+++ Materials provided +++
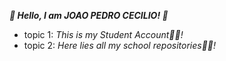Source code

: ***👋 Hello, I am JOAO PEDRO CECILIO! 👋***
- topic 1:
*This is my Student Account👨‍🎓!*
- topic 2:
*Here lies all my school repositories👩‍💻!*


<!---
Joao-PB-Cecilio/Joao-PB-Cecilio is a ✨ special ✨ repository because its `README.md` (this file) appears on your GitHub profile.
You can click the Preview link to take a look at your changes.
--->
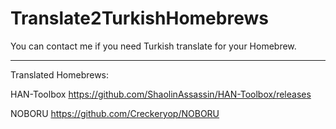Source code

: # Translate2TurkishHomebrews
You can contact me if you need Turkish translate for your Homebrew.


------------------------------------------------------------------
Translated Homebrews:

HAN-Toolbox
https://github.com/ShaolinAssassin/HAN-Toolbox/releases

NOBORU
https://github.com/Creckeryop/NOBORU
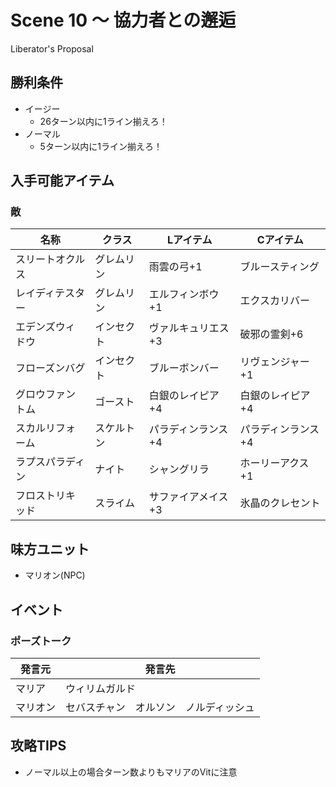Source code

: # Scene 10 ～ 協力者との邂逅  

Liberator's Proposal

## 勝利条件 

- イージー
  - 26ターン以内に1ライン揃えろ！
- ノーマル
  - 5ターン以内に1ライン揃えろ！

## 入手可能アイテム 

### 敵

|名称|クラス|Lアイテム|Cアイテム|
|---|---|---|---|
|スリートオクルス|グレムリン|雨雲の弓+1|ブルースティング|
|レイディテスター|グレムリン|エルフィンボウ+1|エクスカリバー|
|エデンズウィドウ|インセクト|ヴァルキュリエス+3|破邪の霊剣+6|
|フローズンバグ|インセクト|ブルーボンバー|リヴェンジャー+1|
|グロウファントム|ゴースト|白銀のレイピア+4|白銀のレイピア+4|
|スカルリフォーム|スケルトン|パラディンランス+4|パラディンランス+4|
|ラプスパラディン|ナイト|シャングリラ|ホーリーアクス+1|
|フロストリキッド|スライム|サファイアメイス+3|氷晶のクレセント|

## 味方ユニット 

- マリオン(NPC)

## イベント 

### ポーズトーク

|発言元|発言先|
|---|---|
|マリア|ウィリムガルド|
|マリオン|セバスチャン　オルソン　ノルディッシュ|

## 攻略TIPS 

- ノーマル以上の場合ターン数よりもマリアのVitに注意

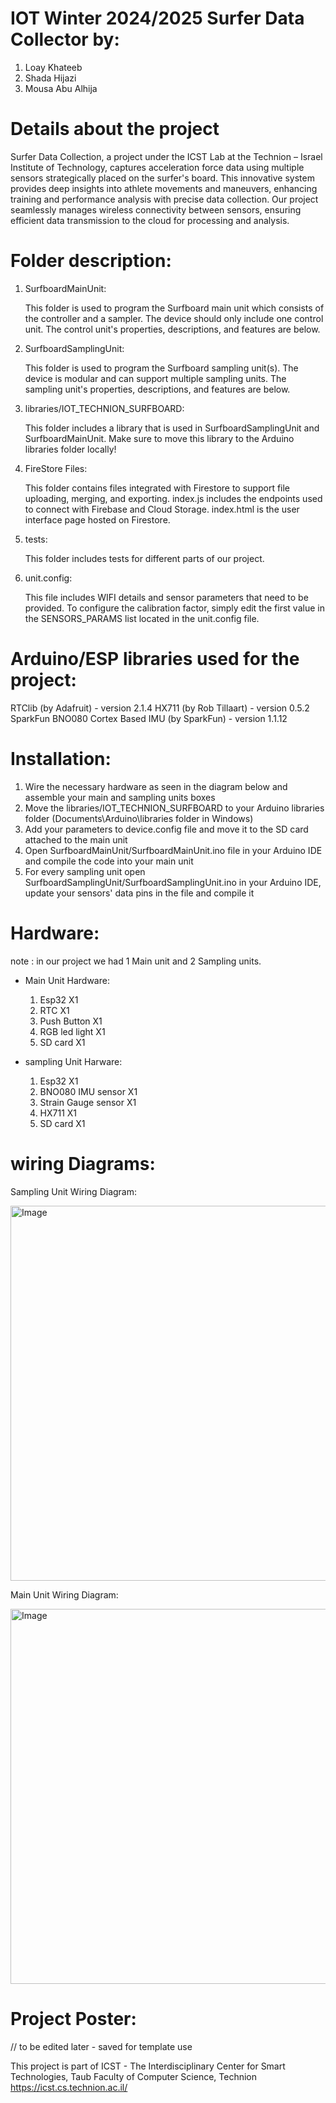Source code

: # IOT Winter 2024/2025 Surfer Data Collector by:
1. Loay Khateeb
2. Shada Hijazi
3. Mousa Abu Alhija

# Details about the project
Surfer Data Collection, a project under the ICST Lab at the Technion – Israel Institute of Technology, captures acceleration force data using multiple sensors strategically placed on the surfer's board. This innovative system provides deep insights into athlete movements and maneuvers, enhancing training and performance analysis with precise data collection.
Our project seamlessly manages wireless connectivity between sensors, ensuring efficient data transmission to the cloud for processing and analysis.

# Folder description:
1. SurfboardMainUnit:
   
   This folder is used to program the Surfboard main unit which consists of the controller and a sampler.
   The device should only include one control unit.
   The control unit's properties, descriptions, and features are below.
   
2. SurfboardSamplingUnit:
   
   This folder is used to program the Surfboard sampling unit(s).
   The device is modular and can support multiple sampling units.
   The sampling unit's properties, descriptions, and features are below.

3. libraries/IOT_TECHNION_SURFBOARD:

   This folder includes a library that is used in SurfboardSamplingUnit and SurfboardMainUnit.
   Make sure to move this library to the Arduino libraries folder locally!
   
5. FireStore Files:

   This folder contains files integrated with Firestore to support file uploading, merging, and exporting.
   index.js includes the endpoints used to connect with Firebase and Cloud Storage.
   index.html is the user interface page hosted on Firestore.

6. tests:

   This folder includes tests for different parts of our project.
   
8. unit.config:

   This file includes WIFI details and sensor parameters that need to be provided.
   To configure the calibration factor, simply edit the first value in the SENSORS_PARAMS list located in the unit.config file.
   
# Arduino/ESP libraries used for the project:
   RTClib (by Adafruit) - version 2.1.4
   HX711 (by Rob Tillaart) - version 0.5.2
   SparkFun BNO080 Cortex Based IMU (by SparkFun) - version 1.1.12

# Installation:
1. Wire the necessary hardware as seen in the diagram below and assemble your main and sampling units boxes
2. Move the libraries/IOT_TECHNION_SURFBOARD to your Arduino libraries folder (Documents\Arduino\libraries folder in Windows)
3. Add your parameters to device.config file and move it to the SD card attached to the main unit
4. Open SurfboardMainUnit/SurfboardMainUnit.ino file in your Arduino IDE and compile the code into your main unit
5. For every sampling unit open SurfboardSamplingUnit/SurfboardSamplingUnit.ino in your Arduino IDE, update your sensors' data pins in the file and compile it

# Hardware:

note : in our project we had 1 Main unit and 2 Sampling units.
* Main Unit Hardware:
   1. Esp32 X1
   2. RTC X1
   3. Push Button X1
   4. RGB led light X1
   5. SD card X1
      
* sampling Unit Harware:
   1. Esp32 X1
   2. BNO080 IMU sensor X1
   3. Strain Gauge sensor X1
   4. HX711 X1
   5. SD card X1

  
# wiring Diagrams:
Sampling Unit Wiring Diagram:

<img src="https://github.com/user-attachments/assets/a86154c1-af3f-4eb6-b046-5d46ad49b0bc" alt="Image" width="600">

Main Unit Wiring Diagram:

<img src="https://github.com/user-attachments/assets/d2808a2c-2120-4290-80fc-dc2f74cc72e5" alt="Image" width="600">
   
# Project Poster:
// to be edited later - saved for template use

This project is part of ICST - The Interdisciplinary Center for Smart Technologies, Taub Faculty of Computer Science, Technion https://icst.cs.technion.ac.il/

   
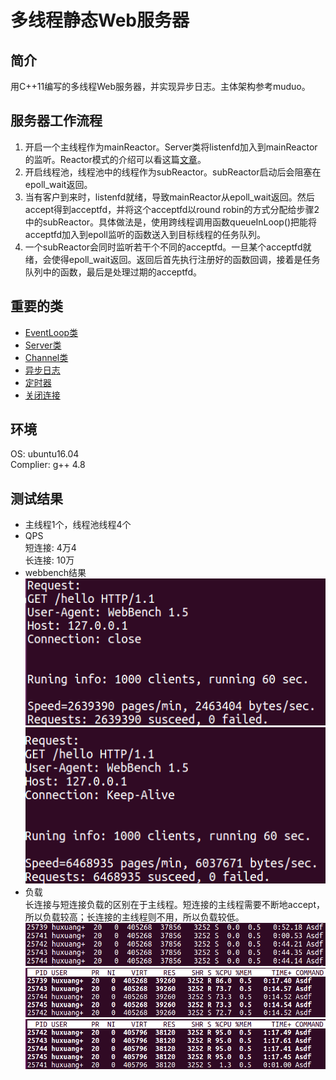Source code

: # 多线程静态Web服务器
## 简介
用C++11编写的多线程Web服务器，并实现异步日志。主体架构参考muduo。
## 服务器工作流程
1. 开启一个主线程作为mainReactor。Server类将listenfd加入到mainReactor的监听。Reactor模式的介绍可以看这篇[文章](https://www.jianshu.com/p/698c984327a8)。
2. 开启线程池，线程池中的线程作为subReactor。subReactor启动后会阻塞在epoll_wait返回。
3. 当有客户到来时，listenfd就绪，导致mainReactor从epoll_wait返回。然后accept得到acceptfd，并将这个acceptfd以round robin的方式分配给步骤2中的subReactor。具体做法是，使用跨线程调用函数queueInLoop()把能将acceptfd加入到epoll监听的函数送入到目标线程的任务队列。
4. 一个subReactor会同时监听若干个不同的acceptfd。一旦某个acceptfd就绪，会使得epoll_wait返回。返回后首先执行注册好的函数回调，接着是任务队列中的函数，最后是处理过期的acceptfd。
## 重要的类
- [EventLoop类](https://github.com/bizvex/Asdf/blob/master/introduction/EventLoop%E7%B1%BB.md)
- [Server类](https://github.com/bizvex/Asdf/blob/master/introduction/Server%E7%B1%BB.md)
- [Channel类](https://github.com/bizvex/Asdf/blob/master/introduction/Channel%E7%B1%BB.md)
- [异步日志](https://github.com/bizvex/Asdf/blob/master/introduction/%E5%BC%82%E6%AD%A5%E6%97%A5%E5%BF%97.md)
- [定时器](https://github.com/bizvex/Asdf/blob/master/introduction/%E5%AE%9A%E6%97%B6%E5%99%A8.md)
- [关闭连接](https://github.com/bizvex/Asdf/blob/master/introduction/%E5%85%B3%E9%97%AD%E8%BF%9E%E6%8E%A5.md)
## 环境
OS: ubuntu16.04  
Complier: g++ 4.8
## 测试结果  
- 主线程1个，线程池线程4个  
- QPS  
  短连接: 4万4    
  长连接: 10万  
- webbench结果  
  ![短连接](https://github.com/bizvex/Asdf/blob/master/introduction/%E7%9F%AD%E8%BF%9E%E6%8E%A5.png "短连接")  
  ![长连接](https://github.com/bizvex/Asdf/blob/master/introduction/%E9%95%BF%E8%BF%9E%E6%8E%A5.png "长连接")  
- 负载  
  长连接与短连接负载的区别在于主线程。短连接的主线程需要不断地accept，所以负载较高；长连接的主线程则不用，所以负载较低。
  ![空闲负载](https://github.com/bizvex/Asdf/blob/master/introduction/%E7%A9%BA%E9%97%B2%E8%B4%9F%E8%BD%BD.png "空闲负载")
  ![短连接负载](https://github.com/bizvex/Asdf/blob/master/introduction/%E7%9F%AD%E8%BF%9E%E6%8E%A5%E8%B4%9F%E8%BD%BD.png "短连接负载")
  ![长连接负载](https://github.com/bizvex/Asdf/blob/master/introduction/%E9%95%BF%E8%BF%9E%E6%8E%A5%E8%B4%9F%E8%BD%BD.png "长连接负载")
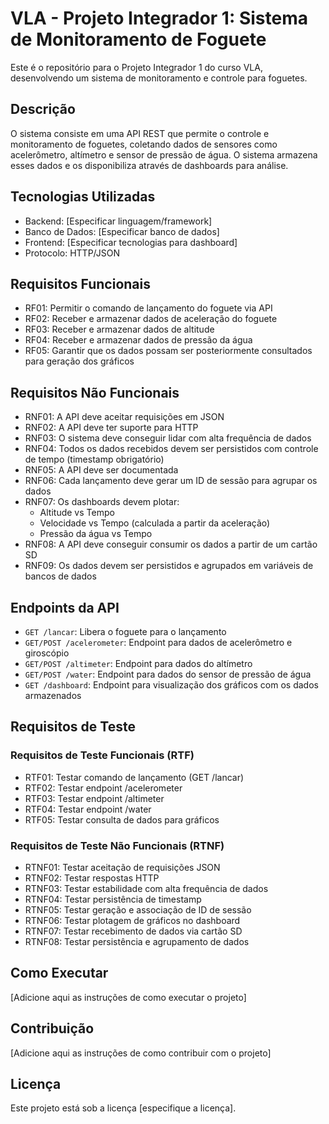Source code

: # VLA - Projeto Integrador 1: Sistema de Monitoramento de Foguete

Este é o repositório para o Projeto Integrador 1 do curso VLA, desenvolvendo um sistema de monitoramento e controle para foguetes.

## Descrição

O sistema consiste em uma API REST que permite o controle e monitoramento de foguetes, coletando dados de sensores como acelerômetro, altímetro e sensor de pressão de água. O sistema armazena esses dados e os disponibiliza através de dashboards para análise.

## Tecnologias Utilizadas

- Backend: [Especificar linguagem/framework]
- Banco de Dados: [Especificar banco de dados]
- Frontend: [Especificar tecnologias para dashboard]
- Protocolo: HTTP/JSON

## Requisitos Funcionais

- RF01: Permitir o comando de lançamento do foguete via API
- RF02: Receber e armazenar dados de aceleração do foguete
- RF03: Receber e armazenar dados de altitude
- RF04: Receber e armazenar dados de pressão da água
- RF05: Garantir que os dados possam ser posteriormente consultados para geração dos gráficos

## Requisitos Não Funcionais

- RNF01: A API deve aceitar requisições em JSON
- RNF02: A API deve ter suporte para HTTP
- RNF03: O sistema deve conseguir lidar com alta frequência de dados
- RNF04: Todos os dados recebidos devem ser persistidos com controle de tempo (timestamp obrigatório)
- RNF05: A API deve ser documentada
- RNF06: Cada lançamento deve gerar um ID de sessão para agrupar os dados
- RNF07: Os dashboards devem plotar:
  - Altitude vs Tempo
  - Velocidade vs Tempo (calculada a partir da aceleração)
  - Pressão da água vs Tempo
- RNF08: A API deve conseguir consumir os dados a partir de um cartão SD
- RNF09: Os dados devem ser persistidos e agrupados em variáveis de bancos de dados

## Endpoints da API

- `GET /lancar`: Libera o foguete para o lançamento
- `GET/POST /acelerometer`: Endpoint para dados de acelerômetro e giroscópio
- `GET/POST /altimeter`: Endpoint para dados do altímetro
- `GET/POST /water`: Endpoint para dados do sensor de pressão de água
- `GET /dashboard`: Endpoint para visualização dos gráficos com os dados armazenados

## Requisitos de Teste

### Requisitos de Teste Funcionais (RTF)
- RTF01: Testar comando de lançamento (GET /lancar)
- RTF02: Testar endpoint /acelerometer
- RTF03: Testar endpoint /altimeter
- RTF04: Testar endpoint /water
- RTF05: Testar consulta de dados para gráficos

### Requisitos de Teste Não Funcionais (RTNF)
- RTNF01: Testar aceitação de requisições JSON
- RTNF02: Testar respostas HTTP
- RTNF03: Testar estabilidade com alta frequência de dados
- RTNF04: Testar persistência de timestamp
- RTNF05: Testar geração e associação de ID de sessão
- RTNF06: Testar plotagem de gráficos no dashboard
- RTNF07: Testar recebimento de dados via cartão SD
- RTNF08: Testar persistência e agrupamento de dados

## Como Executar

[Adicione aqui as instruções de como executar o projeto]

## Contribuição

[Adicione aqui as instruções de como contribuir com o projeto]

## Licença

Este projeto está sob a licença [especifique a licença]. 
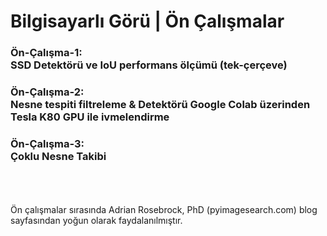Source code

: # Bilgisayarlı Görü | Ön Çalışmalar
### Ön-Çalışma-1: <br>SSD Detektörü ve IoU performans ölçümü (tek-çerçeve)

### Ön-Çalışma-2: <br>Nesne tespiti filtreleme & Detektörü Google Colab üzerinden Tesla K80 GPU ile ivmelendirme

### Ön-Çalışma-3: <br>Çoklu Nesne Takibi


<br><br><br>
Ön çalışmalar sırasında Adrian Rosebrock, PhD (pyimagesearch.com) blog sayfasından yoğun olarak faydalanılmıştır.
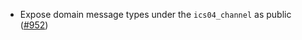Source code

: - Expose domain message types under the `ics04_channel` as public
  ([\#952](https://github.com/cosmos/ibc-rs/issues/952))
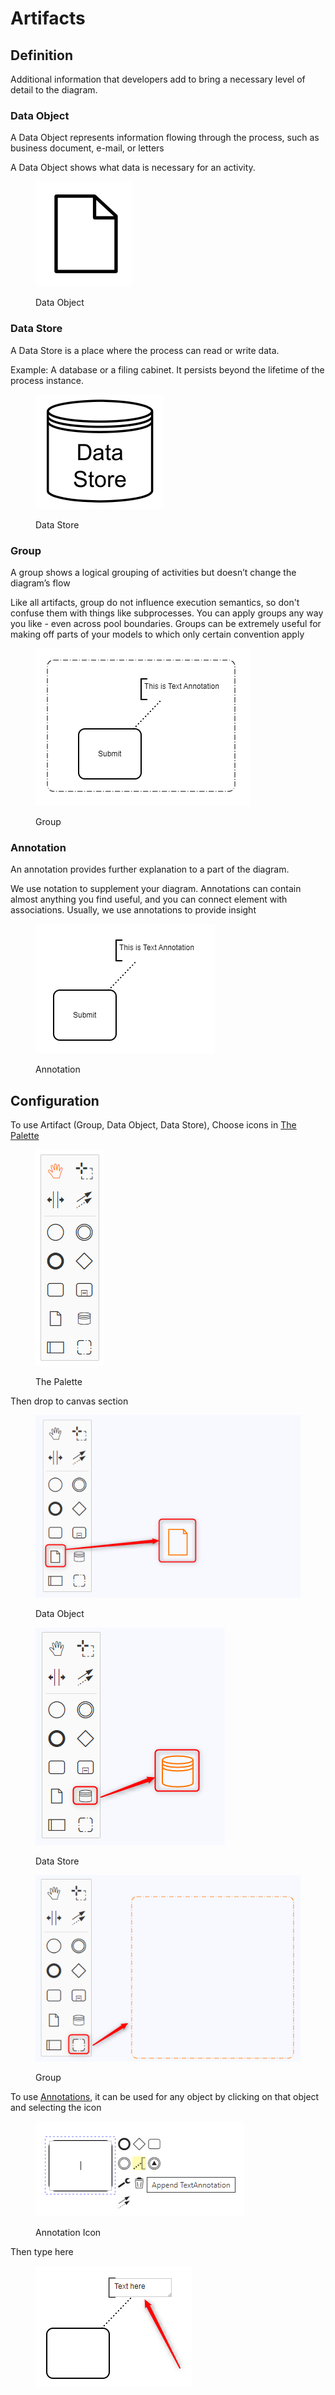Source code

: # Artifacts

## Definition

Additional information that developers add to bring a necessary level of detail to the diagram.

### Data Object

A Data Object represents information flowing through the process, such as business document, e-mail, or letters

A Data Object shows what data is necessary for an activity.

<figure><img src="../../../.gitbook/assets/image (13) (5).png" alt=""><figcaption><p>Data Object</p></figcaption></figure>

### Data Store

A Data Store is a place where the process can read or write data.

Example: A database or a filing cabinet. It persists beyond the lifetime of the process instance.

<figure><img src="../../../.gitbook/assets/image (16) (3).png" alt=""><figcaption><p>Data Store</p></figcaption></figure>

### Group

A group shows a logical grouping of activities but doesn’t change the diagram’s flow

Like all artifacts, group do not influence execution semantics, so don't confuse them with things like subprocesses. You can apply groups any way you like - even across pool boundaries. Groups can be extremely useful for making off parts of your models to which only certain convention apply

<figure><img src="../../../.gitbook/assets/image (14) (5).png" alt=""><figcaption><p>Group</p></figcaption></figure>

### Annotation

An annotation provides further explanation to a part of the diagram.

We use notation to supplement your diagram. Annotations can contain almost anything you find useful, and you can connect element with associations. Usually, we use annotations to provide insight

<figure><img src="../../../.gitbook/assets/image (28) (3).png" alt=""><figcaption><p>Annotation</p></figcaption></figure>

## Configuration

To use Artifact (Group, Data Object, Data Store), Choose icons in [The Palette](../workflow-editor.md#the-palette)

<figure><img src="../../../.gitbook/assets/image (4) (2).png" alt=""><figcaption><p>The Palette</p></figcaption></figure>

Then drop to canvas section

<figure><img src="../../../.gitbook/assets/image (12) (1).png" alt=""><figcaption><p>Data Object</p></figcaption></figure>

<figure><img src="../../../.gitbook/assets/image (7) (6).png" alt=""><figcaption><p>Data Store</p></figcaption></figure>

<figure><img src="../../../.gitbook/assets/image (9) (5).png" alt=""><figcaption><p>Group</p></figcaption></figure>

To use [Annotations](artifacts.md#annotation), it can be used for any object by clicking on that object and selecting the icon

<figure><img src="../../../.gitbook/assets/image (3) (1) (2) (1).png" alt=""><figcaption><p>Annotation Icon</p></figcaption></figure>

Then type here

<figure><img src="../../../.gitbook/assets/image (22) (2).png" alt=""><figcaption></figcaption></figure>
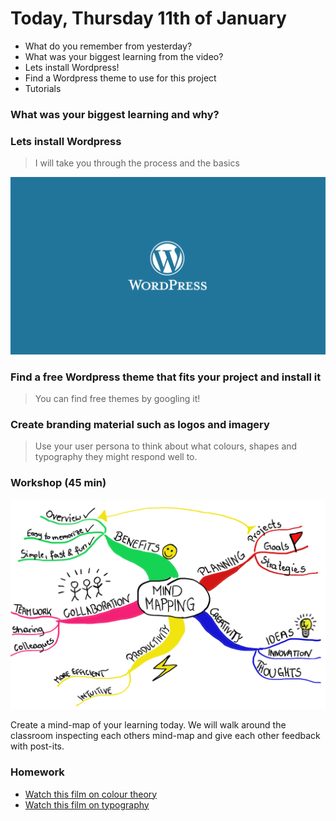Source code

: # Today, Thursday 11th of January

* What do you remember from yesterday?
* What was your biggest learning from the video?
* Lets install Wordpress!
* Find a Wordpress theme to use for this project
* Tutorials

### What was your biggest learning and why?

### Lets install Wordpress

> I will take you through the process and the basics

![](assets/wordpress-logo.png)

### Find a free Wordpress theme that fits your project and install it

> You can find free themes by googling it!

### Create branding material such as logos and imagery

> Use your user persona to think about what colours, shapes and typography they might respond well to.

### Workshop (45 min)

![connect](assets/mindmap.png)

Create a mind-map of your learning today. We will walk around the classroom inspecting each others mind-map and give each other feedback with post-its.

### Homework

* [Watch this film on colour theory](https://www.youtube.com/watch?v=_2LLXnUdUIc)
* [Watch this film on typography](https://www.youtube.com/watch?v=sByzHoiYFX0)

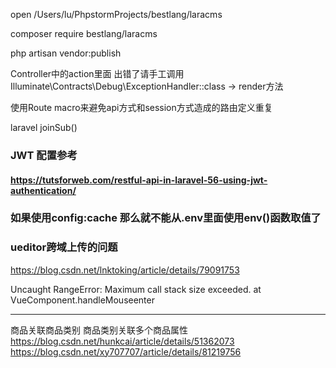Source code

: open /Users/lu/PhpstormProjects/bestlang/laracms

composer require bestlang/laracms

php artisan vendor:publish




Controller中的action里面
出错了请手工调用 Illuminate\Contracts\Debug\ExceptionHandler::class -> render方法


使用Route macro来避免api方式和session方式造成的路由定义重复



laravel joinSub()


### JWT 配置参考
#### https://tutsforweb.com/restful-api-in-laravel-56-using-jwt-authentication/


### 如果使用config:cache 那么就不能从.env里面使用env()函数取值了

### ueditor跨域上传的问题
https://blog.csdn.net/lnktoking/article/details/79091753


Uncaught RangeError: Maximum call stack size exceeded. at VueComponent.handleMouseenter

-------------------------
商品关联商品类别
商品类别关联多个商品属性
https://blog.csdn.net/hunkcai/article/details/51362073
https://blog.csdn.net/xy707707/article/details/81219756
+++
Work instruction
Go through the listing above and return each line where the word "necessary" occurs.

Solution to this problem
1. Wire the necessary hardware as seen in the diagram below and assemble your main and sampling units boxes
Additional information that developers add to bring a necessary level of detail to the diagram.
A Data Object shows what data is necessary for an activity.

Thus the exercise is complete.